Does the Bitcoin Halving Still Matter in 2024?

Every four years, the Bitcoin halving occurs, meaning that the amount of new coins issued through mining rewards is cut in half. When Bitcoin first launched, mining rewards were 50 BTC. Currently, that figure is 6.25 BTC, and after the next halving, it will be reduced to 3.125 BTC.

The halving occurs every 210,000 blocks rather than on pre-specified dates, but this corresponds to a roughly four-year cycle, which means that the next reduction in issuance should reach us this April. Notably, a glance at BTC’s price action since inception reveals a repeating pattern of vertical gains, deep corrections, and drawn-out recoveries, and this sequence appears to correspond closely with the halvings, leading among bitcoin traders to an entrenched belief in halving-driven movements.

However, as Bitcoin has matured and grown in market capitalization, and with the introduction now of spot Bitcoin ETFs in the United States, some are questioning whether the halving event is still relevant, while you can also find a few voices asserting that the halving was in fact never as important as assumed, arguing instead that other, less obvious factors have fueled price movements up to now.

The Case Against Halving Importance

As described, the halvings cut miner rewards in half, but there is an argument that this had more impact when most of the final supply had not yet been issued. However, as of right now, around 93.5% of Bitcoin’s total supply is already in circulation. That means less than 1.4 million BTC, from the capped total supply of 21 million BTC, remains to be created, and so, as a result, new issuance is creating a smaller splash in a larger pool.

On top of this, the Bitcoin market cap is far larger now than in the early days of the asset’s existence, currently sitting just above $1 trillion, which is approaching the November 2021 all-time high of over $1.2 trillion. This still puts BTC a long way off gold (for which it is touted as a digital replacement), which has a market cap of around $13.6 trillion, but nonetheless, BTC is a weightier asset than it once was, which corresponds to reduced volatility.

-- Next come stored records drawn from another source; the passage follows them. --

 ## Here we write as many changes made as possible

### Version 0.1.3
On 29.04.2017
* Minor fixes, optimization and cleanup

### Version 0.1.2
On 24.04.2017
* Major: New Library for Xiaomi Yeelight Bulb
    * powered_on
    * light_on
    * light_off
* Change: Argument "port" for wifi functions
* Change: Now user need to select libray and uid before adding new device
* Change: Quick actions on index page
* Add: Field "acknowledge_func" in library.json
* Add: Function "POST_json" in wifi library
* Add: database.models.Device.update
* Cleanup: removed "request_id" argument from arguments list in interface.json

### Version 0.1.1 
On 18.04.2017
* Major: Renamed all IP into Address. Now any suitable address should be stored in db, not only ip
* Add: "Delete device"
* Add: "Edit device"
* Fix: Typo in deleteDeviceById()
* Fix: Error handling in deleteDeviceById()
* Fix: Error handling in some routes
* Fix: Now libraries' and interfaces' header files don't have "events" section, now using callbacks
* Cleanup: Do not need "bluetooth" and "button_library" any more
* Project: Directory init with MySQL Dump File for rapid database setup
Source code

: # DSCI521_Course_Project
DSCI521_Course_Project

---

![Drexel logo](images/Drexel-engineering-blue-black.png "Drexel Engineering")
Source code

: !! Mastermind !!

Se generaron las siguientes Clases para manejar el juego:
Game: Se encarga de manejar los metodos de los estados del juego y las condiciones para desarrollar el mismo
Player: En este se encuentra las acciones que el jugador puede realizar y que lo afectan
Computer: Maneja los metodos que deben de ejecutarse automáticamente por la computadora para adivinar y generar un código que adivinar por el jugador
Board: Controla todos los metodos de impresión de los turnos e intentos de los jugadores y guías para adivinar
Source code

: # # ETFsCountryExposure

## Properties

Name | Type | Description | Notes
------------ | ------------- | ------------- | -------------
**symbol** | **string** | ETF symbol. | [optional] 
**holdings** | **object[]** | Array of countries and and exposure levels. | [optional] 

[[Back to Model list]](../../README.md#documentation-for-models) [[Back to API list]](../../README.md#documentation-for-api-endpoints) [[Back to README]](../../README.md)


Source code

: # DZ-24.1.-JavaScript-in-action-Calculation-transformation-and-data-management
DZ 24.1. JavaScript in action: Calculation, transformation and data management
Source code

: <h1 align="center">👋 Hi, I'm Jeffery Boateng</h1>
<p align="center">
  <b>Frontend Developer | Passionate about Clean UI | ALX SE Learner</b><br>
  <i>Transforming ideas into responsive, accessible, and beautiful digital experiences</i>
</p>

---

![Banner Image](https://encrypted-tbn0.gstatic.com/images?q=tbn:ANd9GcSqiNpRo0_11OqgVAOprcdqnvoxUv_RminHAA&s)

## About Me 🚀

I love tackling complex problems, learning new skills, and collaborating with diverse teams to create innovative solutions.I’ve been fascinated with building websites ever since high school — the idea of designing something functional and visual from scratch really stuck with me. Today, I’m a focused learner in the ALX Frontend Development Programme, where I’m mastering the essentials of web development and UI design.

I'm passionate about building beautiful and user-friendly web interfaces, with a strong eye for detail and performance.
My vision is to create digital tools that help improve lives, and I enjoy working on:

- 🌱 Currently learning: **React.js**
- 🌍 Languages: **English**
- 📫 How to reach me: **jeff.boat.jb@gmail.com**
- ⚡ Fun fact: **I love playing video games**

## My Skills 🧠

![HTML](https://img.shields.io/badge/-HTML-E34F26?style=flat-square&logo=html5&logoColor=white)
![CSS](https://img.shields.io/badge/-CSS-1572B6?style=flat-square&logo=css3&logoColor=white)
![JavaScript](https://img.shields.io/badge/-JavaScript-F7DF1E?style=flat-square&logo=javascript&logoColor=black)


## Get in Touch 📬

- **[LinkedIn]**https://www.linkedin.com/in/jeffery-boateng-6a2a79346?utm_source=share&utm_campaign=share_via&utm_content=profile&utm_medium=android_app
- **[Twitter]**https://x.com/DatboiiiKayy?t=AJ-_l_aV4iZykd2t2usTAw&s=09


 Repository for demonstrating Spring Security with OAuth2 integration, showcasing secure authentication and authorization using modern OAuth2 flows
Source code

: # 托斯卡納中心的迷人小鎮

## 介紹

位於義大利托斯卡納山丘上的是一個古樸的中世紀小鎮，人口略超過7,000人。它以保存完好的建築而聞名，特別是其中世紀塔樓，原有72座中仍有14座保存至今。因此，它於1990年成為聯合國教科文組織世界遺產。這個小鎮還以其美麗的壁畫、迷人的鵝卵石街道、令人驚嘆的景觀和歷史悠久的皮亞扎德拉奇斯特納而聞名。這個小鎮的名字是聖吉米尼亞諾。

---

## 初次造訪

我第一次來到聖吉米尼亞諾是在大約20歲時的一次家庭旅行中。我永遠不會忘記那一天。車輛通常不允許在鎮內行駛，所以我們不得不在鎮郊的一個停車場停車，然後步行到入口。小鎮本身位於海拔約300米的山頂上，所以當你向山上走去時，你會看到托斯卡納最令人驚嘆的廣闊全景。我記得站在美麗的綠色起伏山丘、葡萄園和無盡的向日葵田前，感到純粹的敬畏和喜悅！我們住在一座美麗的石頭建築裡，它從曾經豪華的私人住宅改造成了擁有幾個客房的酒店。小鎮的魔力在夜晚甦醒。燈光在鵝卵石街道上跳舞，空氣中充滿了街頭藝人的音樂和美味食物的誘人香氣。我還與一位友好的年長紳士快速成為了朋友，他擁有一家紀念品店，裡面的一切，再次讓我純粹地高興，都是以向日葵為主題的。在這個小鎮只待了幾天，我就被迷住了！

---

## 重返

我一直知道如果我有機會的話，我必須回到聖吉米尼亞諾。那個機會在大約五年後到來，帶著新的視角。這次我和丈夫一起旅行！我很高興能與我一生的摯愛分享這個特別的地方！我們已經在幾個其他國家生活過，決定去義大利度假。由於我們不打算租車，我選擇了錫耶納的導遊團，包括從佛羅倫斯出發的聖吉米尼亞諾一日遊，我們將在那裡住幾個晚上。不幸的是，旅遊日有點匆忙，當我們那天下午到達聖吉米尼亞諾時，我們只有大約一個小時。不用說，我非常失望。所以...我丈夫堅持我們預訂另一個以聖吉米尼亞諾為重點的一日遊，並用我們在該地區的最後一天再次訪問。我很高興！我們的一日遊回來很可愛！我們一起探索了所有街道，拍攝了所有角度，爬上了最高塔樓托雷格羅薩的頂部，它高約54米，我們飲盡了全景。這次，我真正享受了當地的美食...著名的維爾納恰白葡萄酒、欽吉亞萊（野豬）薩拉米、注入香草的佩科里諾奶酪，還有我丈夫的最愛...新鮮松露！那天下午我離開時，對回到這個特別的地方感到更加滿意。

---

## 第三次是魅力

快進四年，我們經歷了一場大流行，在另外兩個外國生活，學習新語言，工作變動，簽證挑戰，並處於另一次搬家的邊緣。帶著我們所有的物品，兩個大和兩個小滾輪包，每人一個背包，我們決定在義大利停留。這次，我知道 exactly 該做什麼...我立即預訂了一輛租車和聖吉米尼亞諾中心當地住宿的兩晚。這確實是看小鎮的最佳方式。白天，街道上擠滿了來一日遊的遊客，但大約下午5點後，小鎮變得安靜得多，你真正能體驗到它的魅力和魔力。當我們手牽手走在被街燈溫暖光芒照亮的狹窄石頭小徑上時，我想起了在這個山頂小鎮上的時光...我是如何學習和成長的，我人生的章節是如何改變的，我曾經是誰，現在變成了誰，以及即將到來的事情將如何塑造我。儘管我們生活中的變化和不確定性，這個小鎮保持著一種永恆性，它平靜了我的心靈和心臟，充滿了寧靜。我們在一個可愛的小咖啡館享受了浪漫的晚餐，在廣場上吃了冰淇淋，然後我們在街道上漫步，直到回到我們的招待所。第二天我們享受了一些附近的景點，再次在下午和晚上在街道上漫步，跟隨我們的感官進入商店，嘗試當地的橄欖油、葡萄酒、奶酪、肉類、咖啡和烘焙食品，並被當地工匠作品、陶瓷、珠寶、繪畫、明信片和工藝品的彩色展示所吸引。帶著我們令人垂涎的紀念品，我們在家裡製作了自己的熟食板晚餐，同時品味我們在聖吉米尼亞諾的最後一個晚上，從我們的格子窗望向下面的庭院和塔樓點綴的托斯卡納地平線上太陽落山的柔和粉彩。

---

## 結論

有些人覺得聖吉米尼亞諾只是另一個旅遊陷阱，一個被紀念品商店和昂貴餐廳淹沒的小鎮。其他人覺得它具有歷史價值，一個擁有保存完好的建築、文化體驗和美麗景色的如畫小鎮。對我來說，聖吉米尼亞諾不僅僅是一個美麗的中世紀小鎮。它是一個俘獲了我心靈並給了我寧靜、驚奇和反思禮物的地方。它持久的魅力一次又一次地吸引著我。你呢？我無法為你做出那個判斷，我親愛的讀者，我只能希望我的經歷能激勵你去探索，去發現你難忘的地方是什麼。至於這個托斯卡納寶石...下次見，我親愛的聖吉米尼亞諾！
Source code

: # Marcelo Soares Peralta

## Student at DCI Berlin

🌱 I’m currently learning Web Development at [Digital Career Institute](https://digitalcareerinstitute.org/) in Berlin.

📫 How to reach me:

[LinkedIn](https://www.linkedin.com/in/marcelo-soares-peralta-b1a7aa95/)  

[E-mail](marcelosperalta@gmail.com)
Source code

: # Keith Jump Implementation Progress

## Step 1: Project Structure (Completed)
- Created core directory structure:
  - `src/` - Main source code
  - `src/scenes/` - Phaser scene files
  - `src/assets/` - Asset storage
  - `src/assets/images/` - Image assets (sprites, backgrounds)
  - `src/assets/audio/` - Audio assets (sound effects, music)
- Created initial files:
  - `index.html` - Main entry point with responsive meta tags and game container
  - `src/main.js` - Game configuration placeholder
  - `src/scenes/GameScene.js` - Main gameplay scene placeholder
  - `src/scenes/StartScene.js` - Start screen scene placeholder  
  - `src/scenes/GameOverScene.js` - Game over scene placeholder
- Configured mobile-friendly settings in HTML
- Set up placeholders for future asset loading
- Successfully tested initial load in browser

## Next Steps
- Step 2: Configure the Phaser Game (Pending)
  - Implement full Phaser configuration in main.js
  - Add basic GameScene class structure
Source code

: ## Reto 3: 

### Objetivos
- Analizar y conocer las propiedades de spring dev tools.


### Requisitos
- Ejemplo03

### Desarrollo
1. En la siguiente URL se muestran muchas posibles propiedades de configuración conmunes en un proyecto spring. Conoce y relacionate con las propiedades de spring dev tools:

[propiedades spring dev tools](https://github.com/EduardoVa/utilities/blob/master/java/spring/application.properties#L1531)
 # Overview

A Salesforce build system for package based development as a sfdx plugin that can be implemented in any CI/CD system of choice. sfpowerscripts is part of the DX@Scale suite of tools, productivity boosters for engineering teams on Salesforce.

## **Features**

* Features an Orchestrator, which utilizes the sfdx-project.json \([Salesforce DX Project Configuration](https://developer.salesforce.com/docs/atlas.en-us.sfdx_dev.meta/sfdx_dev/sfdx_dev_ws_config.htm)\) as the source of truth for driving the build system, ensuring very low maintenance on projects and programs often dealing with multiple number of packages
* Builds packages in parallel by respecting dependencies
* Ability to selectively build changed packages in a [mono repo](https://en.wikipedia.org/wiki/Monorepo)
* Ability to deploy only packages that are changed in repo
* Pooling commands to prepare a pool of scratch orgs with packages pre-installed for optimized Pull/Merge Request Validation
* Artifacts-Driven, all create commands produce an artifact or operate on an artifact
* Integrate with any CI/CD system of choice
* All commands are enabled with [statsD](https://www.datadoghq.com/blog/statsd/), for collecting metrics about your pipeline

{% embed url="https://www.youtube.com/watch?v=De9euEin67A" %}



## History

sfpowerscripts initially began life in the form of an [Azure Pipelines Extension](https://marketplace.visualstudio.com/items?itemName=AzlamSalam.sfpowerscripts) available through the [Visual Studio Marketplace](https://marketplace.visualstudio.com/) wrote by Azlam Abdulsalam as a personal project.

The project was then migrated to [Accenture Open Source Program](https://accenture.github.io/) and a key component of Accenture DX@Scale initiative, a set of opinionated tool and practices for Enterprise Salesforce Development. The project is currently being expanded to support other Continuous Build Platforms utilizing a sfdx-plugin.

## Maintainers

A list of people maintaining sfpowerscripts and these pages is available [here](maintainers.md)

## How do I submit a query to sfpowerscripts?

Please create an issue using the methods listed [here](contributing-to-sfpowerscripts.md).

And then there is the fact that if BTC really is here for the long run, is growing in value and adoption as supply nears its cap, and is now a Wall Street asset sold through ETPs into the portfolios of investors who have no special interest in crypto, then halvings must, at some point, cease to influence the determination of a fair price.

Ultimately, after fifteen years, Bitcoin has moved towards the mainstream: spot ETFs reposition BTC within the investing landscape; if institutional adoption catches on, it will reinforce that shift and banking institutions are currently pushing the SEC to allow them to custody crypto. While the halvings might have been influential in BTC’s infancy, meaningful acceptance at scale may start a transition away from those early dynamics.

Why the Halving Might Never Have Mattered

Although it may not be a widely adhered to point of view, it’s worth being aware of the case for the halving not simply becoming reduced in significance but never having actually been a critical factor affecting bitcoin’s price cycles.

Essentially, it’s a simple argument: larger rises and falls in Bitcoin’s price may appear to match up with halving events, but they also correspond closely with ups and downs in the global M2 money supply, and from there, it’s plausible that it is in fact the latter influence, liquidity, that is the primary driving factor.

Reasons the Halving Is Still Important

On the other side of the fence, most arguments for the importance of the halving come down to straightforward matters of supply and demand, which aren’t eclipsed by the arrival of spot ETFs. In fact, this view takes into account the ETFs: last week, ETF inflows were eating up, on average, around 9,000 BTC per day, while new coin issuance is only around 900 BTC per day, an amount which, after the halving will be reduced to around 450 BTC per day.

That means the ETFs–as things stand, pre-halving–are taking in around ten times more bitcoin than is being newly issued, and so on the surface of it, cutting issuance in half looks significant. But there’s also another, less quantifiable factor at work, which is trading psychology, along with the influence of popular narratives and shared beliefs.

Look at any of the visualized, long-term Bitcoin projections that circulate online, running from launch in 2009 to the current moment and then out into the next decade, and the halvings feature prominently. In fact, they are often the central columns from which emanate blow-off tops and crypto-winter troughs, and what’s more, BTC’s repeating price swings appear remarkably well-ordered.

As such, the idea that the halvings are fundamental to price action has become ingrained, and from this perspective, even if the halvings didn’t matter from a technical standpoint, they would still be critical simply because they influence expectations, and expectations influence behavior.

Or, to put it another way, as long as enough people believe that the halvings matter, then the halvings may still continue to be important.